Elected at the ballot box in 1842, Ballivián was a capable leader who enacted important reforms, including a revision of the Constitution. However, to stave any revolutionary plots by the rebellious Colonel Belzu and José Miguel de Velasco, Ballivián appointed military officers that supported him, like Dámaso Bilbao la Vieja and Eusebio Guilarte, in positions of power. He also encouraged the return of exiled military officers, such as Gregorio Fernández who was made Prefect of La Paz in 1843. Generally, he followed the organizational and administrative style of Santa Cruz and took great care to keep his supporters happy, thus positioning himself as the Grand Marshal's heir. It was Ballivián who ordered the first serious attempt at exploring and mapping the vastly unknown interior of the country and its frontiers.
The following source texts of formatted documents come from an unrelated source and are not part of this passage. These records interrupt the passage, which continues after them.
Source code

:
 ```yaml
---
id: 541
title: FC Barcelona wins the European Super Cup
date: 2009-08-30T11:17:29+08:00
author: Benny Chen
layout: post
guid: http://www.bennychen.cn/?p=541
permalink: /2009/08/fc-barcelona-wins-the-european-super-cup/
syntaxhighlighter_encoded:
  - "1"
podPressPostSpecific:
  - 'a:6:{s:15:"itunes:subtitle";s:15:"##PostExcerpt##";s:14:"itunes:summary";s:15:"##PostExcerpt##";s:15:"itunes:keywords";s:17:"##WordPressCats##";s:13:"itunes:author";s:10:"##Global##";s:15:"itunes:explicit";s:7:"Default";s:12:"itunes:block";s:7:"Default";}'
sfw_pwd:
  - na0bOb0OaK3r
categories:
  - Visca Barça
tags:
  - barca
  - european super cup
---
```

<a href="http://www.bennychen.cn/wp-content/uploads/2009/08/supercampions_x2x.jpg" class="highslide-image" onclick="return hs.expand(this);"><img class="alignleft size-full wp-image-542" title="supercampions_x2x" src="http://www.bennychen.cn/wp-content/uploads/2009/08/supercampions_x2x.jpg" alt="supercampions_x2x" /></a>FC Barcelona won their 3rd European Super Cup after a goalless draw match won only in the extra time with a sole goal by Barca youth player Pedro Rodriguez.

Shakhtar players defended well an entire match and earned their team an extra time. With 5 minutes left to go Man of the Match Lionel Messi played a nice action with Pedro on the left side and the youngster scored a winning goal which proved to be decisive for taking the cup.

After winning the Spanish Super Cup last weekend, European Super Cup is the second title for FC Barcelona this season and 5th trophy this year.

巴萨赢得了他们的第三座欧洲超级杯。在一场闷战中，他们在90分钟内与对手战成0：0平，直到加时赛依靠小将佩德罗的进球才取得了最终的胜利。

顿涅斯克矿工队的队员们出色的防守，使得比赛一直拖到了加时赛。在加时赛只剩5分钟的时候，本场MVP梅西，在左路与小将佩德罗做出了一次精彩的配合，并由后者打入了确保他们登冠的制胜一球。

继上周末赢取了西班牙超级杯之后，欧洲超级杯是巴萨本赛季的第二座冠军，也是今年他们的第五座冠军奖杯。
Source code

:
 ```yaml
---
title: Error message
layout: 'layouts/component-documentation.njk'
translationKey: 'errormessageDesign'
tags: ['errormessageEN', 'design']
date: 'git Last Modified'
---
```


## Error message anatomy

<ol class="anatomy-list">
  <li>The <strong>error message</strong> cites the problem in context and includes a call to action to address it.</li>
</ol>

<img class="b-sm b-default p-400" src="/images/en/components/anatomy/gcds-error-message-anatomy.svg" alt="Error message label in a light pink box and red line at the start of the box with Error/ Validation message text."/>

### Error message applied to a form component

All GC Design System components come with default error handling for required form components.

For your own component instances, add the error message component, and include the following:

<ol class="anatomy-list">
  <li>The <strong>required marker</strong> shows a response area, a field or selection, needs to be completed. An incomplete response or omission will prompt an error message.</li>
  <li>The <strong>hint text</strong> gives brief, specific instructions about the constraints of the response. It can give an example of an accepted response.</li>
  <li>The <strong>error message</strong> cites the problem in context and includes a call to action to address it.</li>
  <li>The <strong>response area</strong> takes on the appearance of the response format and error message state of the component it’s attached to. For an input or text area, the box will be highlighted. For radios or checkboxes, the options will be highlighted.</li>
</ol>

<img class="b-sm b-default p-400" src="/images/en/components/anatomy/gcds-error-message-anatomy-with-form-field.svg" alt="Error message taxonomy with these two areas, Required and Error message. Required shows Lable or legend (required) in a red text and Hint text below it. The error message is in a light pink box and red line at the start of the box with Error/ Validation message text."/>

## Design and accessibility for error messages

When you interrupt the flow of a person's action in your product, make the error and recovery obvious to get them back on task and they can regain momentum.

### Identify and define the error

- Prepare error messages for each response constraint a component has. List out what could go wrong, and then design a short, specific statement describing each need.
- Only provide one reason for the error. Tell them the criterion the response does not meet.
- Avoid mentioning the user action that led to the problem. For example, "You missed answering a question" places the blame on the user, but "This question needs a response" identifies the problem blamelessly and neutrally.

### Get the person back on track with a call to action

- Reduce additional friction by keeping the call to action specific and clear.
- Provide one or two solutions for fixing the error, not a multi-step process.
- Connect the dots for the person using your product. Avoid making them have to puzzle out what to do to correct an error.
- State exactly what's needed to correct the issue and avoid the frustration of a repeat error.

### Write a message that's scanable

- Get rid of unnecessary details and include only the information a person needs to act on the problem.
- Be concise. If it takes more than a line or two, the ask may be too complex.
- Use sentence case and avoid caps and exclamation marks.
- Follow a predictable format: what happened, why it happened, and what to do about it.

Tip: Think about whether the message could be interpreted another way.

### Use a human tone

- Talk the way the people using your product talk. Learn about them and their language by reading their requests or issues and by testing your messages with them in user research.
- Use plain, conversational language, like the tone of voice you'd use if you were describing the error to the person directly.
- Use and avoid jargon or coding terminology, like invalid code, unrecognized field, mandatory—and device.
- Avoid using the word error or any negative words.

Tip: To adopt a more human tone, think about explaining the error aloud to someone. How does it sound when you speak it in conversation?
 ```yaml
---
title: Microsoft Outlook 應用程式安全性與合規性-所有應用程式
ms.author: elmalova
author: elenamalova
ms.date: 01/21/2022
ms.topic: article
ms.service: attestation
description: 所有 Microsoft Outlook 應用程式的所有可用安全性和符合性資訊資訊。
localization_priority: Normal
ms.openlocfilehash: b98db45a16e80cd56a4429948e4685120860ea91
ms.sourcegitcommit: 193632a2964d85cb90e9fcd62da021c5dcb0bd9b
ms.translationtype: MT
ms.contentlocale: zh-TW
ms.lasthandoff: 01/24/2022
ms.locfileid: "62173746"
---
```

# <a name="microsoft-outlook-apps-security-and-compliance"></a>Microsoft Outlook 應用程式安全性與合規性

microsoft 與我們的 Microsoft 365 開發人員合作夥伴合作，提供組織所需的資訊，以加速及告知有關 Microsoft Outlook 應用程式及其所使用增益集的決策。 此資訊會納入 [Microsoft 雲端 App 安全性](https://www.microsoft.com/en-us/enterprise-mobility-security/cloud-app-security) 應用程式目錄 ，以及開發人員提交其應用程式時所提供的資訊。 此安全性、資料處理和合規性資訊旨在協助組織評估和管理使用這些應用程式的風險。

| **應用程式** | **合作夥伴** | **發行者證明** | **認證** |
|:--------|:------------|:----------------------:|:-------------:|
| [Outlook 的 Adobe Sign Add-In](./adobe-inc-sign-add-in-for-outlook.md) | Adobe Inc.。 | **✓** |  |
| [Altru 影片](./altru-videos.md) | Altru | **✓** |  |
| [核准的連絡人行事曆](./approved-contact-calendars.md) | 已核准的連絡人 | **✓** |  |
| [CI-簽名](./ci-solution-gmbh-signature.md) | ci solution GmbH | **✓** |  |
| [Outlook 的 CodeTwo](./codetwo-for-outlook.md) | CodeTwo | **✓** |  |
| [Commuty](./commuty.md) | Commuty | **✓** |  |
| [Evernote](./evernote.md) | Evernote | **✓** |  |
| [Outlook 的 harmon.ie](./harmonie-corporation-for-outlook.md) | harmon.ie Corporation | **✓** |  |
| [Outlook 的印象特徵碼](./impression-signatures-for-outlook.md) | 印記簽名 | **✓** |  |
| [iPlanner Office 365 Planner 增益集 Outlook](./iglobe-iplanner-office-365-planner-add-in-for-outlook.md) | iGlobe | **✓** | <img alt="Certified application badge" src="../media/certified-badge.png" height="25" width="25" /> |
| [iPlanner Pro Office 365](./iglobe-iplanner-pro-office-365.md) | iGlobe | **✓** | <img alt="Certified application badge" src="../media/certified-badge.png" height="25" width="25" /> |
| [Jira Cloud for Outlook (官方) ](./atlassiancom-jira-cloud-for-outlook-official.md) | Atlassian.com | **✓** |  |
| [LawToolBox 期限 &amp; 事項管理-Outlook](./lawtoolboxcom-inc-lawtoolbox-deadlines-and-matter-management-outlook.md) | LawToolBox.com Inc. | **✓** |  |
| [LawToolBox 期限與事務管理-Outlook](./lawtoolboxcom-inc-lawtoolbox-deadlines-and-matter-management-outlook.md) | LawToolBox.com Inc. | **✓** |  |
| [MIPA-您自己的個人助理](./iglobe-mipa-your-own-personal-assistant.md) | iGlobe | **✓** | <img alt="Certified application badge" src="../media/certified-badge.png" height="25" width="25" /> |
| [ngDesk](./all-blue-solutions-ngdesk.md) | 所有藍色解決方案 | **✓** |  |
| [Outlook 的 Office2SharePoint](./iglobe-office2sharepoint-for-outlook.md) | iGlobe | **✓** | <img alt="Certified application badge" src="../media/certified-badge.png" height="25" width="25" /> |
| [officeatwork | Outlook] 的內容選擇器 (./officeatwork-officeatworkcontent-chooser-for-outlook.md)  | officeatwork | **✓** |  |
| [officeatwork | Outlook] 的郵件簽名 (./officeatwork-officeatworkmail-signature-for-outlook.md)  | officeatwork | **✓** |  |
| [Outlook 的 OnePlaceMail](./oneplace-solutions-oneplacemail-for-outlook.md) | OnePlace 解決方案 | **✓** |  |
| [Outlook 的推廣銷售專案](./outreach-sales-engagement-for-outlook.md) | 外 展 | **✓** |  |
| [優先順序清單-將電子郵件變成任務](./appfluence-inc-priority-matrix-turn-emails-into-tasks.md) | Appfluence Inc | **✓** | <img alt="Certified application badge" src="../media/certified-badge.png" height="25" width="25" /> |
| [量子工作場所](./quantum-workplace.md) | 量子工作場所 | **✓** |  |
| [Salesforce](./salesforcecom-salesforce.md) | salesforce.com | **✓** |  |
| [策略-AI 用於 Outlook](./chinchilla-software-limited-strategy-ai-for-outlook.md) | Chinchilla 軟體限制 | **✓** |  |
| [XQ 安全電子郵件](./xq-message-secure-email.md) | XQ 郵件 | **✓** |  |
He also created the Department of Beni, and endeavored to establish Bolivian control over the sea-fronting Department of Litoral. Under his administration, the guano riches of that frontier region were exploited for the first time in earnest. However, he failed to create a credible deterrent military presence in the area, since he tended to concentrate loyal troops in the important centers of population in order to quell rebellions, especially after 1845.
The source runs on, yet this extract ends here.